[[ SUPPLIED RECORDS, beginning ]]

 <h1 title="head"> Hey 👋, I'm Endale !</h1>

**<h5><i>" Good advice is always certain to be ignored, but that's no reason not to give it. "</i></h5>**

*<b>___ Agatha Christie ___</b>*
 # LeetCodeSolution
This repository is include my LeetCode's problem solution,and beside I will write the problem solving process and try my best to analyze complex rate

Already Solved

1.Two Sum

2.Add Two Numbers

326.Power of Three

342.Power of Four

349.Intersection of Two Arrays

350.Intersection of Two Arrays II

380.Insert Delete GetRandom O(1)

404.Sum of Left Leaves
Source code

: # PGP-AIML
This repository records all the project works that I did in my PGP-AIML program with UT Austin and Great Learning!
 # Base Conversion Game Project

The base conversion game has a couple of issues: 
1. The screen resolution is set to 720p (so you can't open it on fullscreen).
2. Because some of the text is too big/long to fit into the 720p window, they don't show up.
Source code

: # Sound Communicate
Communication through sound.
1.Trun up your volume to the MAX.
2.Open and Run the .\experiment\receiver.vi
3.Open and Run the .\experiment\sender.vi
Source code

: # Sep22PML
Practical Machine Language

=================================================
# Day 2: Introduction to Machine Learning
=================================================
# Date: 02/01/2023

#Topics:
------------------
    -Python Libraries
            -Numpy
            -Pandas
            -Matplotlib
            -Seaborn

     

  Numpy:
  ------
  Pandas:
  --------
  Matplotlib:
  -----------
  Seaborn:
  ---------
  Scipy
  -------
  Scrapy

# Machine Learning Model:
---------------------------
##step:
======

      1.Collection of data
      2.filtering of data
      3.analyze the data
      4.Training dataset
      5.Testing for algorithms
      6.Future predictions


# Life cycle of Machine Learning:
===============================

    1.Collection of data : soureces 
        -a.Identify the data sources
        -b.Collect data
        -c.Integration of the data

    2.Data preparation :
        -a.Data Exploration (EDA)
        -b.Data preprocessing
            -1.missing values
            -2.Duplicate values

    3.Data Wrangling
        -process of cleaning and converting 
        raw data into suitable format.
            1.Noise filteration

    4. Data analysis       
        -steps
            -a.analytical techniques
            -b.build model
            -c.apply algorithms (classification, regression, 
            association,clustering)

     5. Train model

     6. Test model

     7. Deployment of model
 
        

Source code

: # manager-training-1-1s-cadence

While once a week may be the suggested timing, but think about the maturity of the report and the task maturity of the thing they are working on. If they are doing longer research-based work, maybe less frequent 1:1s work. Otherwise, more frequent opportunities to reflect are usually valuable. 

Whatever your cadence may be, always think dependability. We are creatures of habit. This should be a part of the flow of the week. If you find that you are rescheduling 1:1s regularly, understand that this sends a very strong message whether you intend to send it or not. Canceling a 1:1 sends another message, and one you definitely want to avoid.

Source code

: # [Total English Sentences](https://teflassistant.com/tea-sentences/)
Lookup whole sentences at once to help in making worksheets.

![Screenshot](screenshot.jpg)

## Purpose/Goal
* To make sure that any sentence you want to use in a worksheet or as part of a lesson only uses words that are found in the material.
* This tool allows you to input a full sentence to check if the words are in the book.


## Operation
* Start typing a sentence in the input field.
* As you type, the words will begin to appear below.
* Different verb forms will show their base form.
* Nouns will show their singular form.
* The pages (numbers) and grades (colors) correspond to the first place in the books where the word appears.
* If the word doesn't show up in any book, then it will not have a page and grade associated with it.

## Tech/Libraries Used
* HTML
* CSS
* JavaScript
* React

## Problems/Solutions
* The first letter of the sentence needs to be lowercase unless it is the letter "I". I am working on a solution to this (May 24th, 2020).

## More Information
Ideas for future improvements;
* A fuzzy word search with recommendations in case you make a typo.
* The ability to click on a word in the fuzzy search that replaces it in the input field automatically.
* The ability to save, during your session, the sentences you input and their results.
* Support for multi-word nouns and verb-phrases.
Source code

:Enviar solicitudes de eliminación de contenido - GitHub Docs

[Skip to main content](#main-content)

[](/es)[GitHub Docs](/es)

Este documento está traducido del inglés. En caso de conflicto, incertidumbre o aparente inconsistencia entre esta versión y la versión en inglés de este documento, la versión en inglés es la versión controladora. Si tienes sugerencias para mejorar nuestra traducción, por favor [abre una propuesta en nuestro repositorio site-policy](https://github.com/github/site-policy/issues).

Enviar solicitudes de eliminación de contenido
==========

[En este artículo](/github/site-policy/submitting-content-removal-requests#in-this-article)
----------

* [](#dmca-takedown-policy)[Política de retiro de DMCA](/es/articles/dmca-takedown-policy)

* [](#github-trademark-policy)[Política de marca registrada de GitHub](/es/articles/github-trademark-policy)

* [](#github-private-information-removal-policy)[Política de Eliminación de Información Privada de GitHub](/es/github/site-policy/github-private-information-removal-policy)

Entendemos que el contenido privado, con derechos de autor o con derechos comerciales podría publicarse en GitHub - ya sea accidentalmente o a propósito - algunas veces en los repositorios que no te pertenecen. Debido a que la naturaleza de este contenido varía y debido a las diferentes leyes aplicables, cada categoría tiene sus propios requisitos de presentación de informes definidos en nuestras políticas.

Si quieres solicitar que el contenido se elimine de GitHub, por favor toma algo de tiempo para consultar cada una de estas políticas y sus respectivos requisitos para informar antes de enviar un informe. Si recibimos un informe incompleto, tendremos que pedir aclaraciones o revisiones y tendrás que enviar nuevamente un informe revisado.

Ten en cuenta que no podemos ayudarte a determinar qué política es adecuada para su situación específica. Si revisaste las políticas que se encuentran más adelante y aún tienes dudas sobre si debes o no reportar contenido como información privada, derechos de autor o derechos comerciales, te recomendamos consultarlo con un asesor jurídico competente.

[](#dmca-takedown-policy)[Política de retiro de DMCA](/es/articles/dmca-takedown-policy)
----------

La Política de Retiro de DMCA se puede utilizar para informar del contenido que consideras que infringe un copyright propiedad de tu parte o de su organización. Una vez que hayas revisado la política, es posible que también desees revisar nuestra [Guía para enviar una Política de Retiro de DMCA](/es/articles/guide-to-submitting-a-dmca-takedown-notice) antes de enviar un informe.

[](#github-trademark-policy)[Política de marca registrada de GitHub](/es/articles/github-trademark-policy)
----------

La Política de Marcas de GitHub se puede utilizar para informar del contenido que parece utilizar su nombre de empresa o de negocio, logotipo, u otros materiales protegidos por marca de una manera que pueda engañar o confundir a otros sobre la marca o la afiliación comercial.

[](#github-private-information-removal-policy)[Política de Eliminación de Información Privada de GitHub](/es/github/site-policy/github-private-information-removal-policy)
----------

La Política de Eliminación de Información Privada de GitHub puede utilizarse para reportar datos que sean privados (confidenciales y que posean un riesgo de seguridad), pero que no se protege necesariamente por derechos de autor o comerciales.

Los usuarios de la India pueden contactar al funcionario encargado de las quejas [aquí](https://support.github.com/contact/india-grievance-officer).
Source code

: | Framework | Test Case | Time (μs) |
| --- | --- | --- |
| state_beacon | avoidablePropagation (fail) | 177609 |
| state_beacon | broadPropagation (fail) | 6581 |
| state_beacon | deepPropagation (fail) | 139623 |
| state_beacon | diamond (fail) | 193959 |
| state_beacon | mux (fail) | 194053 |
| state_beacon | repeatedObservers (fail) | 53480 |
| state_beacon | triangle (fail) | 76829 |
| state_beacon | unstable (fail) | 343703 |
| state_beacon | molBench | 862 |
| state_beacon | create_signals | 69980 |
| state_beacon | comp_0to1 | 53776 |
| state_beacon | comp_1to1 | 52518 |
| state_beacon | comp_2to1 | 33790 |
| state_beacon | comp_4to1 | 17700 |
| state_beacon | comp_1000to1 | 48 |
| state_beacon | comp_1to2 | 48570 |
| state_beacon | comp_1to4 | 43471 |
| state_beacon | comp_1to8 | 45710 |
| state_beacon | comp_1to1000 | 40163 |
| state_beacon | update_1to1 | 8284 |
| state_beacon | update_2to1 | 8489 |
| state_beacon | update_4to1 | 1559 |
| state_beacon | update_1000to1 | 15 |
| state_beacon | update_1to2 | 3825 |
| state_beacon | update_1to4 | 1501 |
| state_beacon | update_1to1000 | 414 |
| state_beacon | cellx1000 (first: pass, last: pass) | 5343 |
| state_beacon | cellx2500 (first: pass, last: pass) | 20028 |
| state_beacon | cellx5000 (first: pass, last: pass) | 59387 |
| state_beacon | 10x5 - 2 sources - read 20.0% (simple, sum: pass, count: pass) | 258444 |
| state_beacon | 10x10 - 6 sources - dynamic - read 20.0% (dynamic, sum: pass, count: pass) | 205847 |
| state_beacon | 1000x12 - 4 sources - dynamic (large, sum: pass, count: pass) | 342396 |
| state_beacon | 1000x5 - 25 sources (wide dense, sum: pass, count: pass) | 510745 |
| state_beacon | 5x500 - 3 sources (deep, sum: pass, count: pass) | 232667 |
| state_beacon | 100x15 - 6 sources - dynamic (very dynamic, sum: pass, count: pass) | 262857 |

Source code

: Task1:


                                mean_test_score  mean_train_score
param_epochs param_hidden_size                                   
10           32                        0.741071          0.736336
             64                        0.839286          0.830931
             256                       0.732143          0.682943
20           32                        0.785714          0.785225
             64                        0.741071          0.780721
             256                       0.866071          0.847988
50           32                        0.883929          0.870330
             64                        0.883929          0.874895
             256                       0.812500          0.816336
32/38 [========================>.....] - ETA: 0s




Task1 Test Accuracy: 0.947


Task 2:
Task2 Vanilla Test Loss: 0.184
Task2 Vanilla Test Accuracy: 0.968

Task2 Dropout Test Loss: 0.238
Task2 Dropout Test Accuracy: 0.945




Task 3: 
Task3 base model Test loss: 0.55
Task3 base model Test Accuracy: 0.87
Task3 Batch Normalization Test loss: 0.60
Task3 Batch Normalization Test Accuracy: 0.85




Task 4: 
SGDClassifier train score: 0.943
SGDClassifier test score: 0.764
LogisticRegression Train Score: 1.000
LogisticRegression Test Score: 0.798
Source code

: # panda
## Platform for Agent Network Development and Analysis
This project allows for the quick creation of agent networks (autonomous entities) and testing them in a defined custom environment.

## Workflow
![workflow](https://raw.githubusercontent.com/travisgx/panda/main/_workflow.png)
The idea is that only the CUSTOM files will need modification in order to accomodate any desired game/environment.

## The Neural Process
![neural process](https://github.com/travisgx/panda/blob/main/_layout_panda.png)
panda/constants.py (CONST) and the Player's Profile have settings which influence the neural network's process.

[[ SUPPLIED RECORDS, end ]]

### WHAT TO DO
In your answer, include only the lines above starting at the line that holds "create_signals | 69980 |" and ending at the line that holds "update_1to1000 | 414 |", copied exactly.

### ANSWER BELOW
| state_beacon | create_signals | 69980 |
| state_beacon | comp_0to1 | 53776 |
| state_beacon | comp_1to1 | 52518 |
| state_beacon | comp_2to1 | 33790 |
| state_beacon | comp_4to1 | 17700 |
| state_beacon | comp_1000to1 | 48 |
| state_beacon | comp_1to2 | 48570 |
| state_beacon | comp_1to4 | 43471 |
| state_beacon | comp_1to8 | 45710 |
| state_beacon | comp_1to1000 | 40163 |
| state_beacon | update_1to1 | 8284 |
| state_beacon | update_2to1 | 8489 |
| state_beacon | update_4to1 | 1559 |
| state_beacon | update_1000to1 | 15 |
| state_beacon | update_1to2 | 3825 |
| state_beacon | update_1to4 | 1501 |
| state_beacon | update_1to1000 | 414 |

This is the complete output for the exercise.